The department dropped its investigation after an inspection by a DEQ employee.

“It probably would have been a good idea to do the inspection before we sent the notice,” Silfven said.
After some wrangling the agency ultimately dropped the issue, but not before Stephen Tvedten found an inventive way of quickly pointing out both how ludicrous and humorous the situation was. In a way dusty legal language never could, such a letter serves to drive home the silliness of Michigan DEQ’s intractable posturing. The beavers are likely still ignorant of how close they came to being fined $10,000 a day for dam living expenses.
tl;dr: DEQ objected to Mr. Tvedten maintaining the dams himself after the beavers had abandoned them, claiming to have inspected the dams. DQE subsequently admitted that they did not inspect the site before sending the December letter.
 
DEQ objected to his claimed maintenance of said dams, but on inspection withdrew their objection.
 
I have 4.6 acres in Alabama that I hope to sell, near a little town of about 800 people where my mother was born, my grandfather willed it to my mother and I. Had not been to it in nearly 10 years. Went back recently for various reasons. I was reviewing a Google Map Satellite view of it before I went, and saw that someone (presumably the farmer on the other side) had built a dam across a creek running on my side of the property, the backed-up water spread to the neighbor's farmland and gave THEM access to the creek's water. Rather than order them to remove it, or threaten a lawsuit, I was going to use that as a good reason why they might just want to buy the 4.6 acres of land.

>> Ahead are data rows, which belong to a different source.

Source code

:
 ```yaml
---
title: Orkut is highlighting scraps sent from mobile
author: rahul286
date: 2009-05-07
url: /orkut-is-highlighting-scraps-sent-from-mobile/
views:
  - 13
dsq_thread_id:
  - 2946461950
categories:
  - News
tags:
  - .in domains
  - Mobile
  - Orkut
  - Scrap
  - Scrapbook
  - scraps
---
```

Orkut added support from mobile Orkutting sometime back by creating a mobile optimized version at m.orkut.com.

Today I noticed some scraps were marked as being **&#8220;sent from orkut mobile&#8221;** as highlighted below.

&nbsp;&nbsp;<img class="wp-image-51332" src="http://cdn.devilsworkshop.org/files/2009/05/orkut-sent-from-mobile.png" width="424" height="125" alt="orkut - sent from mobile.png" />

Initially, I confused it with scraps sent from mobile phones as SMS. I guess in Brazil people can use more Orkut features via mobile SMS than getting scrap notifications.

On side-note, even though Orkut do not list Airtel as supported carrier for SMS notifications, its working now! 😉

So, I got there, and found the dam was busted since that Satellite pic was taken. Also someone who lives near drove by, we struck up a conversation. Turned out it was beavers who built it. The land has a right-of-way for a set of gas pipelines to go thru, underground, and under that creek. He told me that the pipeline company blew the dam up. I presume "gently" blew it up, since, uh, pipelines below (actually they might have used heavy equipment to just dig/rip it out but "blew it up" sounds better. I saw signs that some man-made equipment might have dug out along one side where the water now flows zig-zag, and some wood remained on the other side).

In the photo below, the creek flows from right, then away, then to the left ).
37NATCD.jpg
 
A couple of years ago an oil pipe line broke near the Willard Bay recreational reservoir here in Utah and would have done severe damage if hadn't been for the hard work of two or three beavers. As a consequence the environmental oil pollution clean-up was easier. The Utah wild life department captured the beavers and cleaned up their oil-soaked fur coats. After several months of rehabilitation the beavers were put back to work in the wild building their dam. Good little Beavers!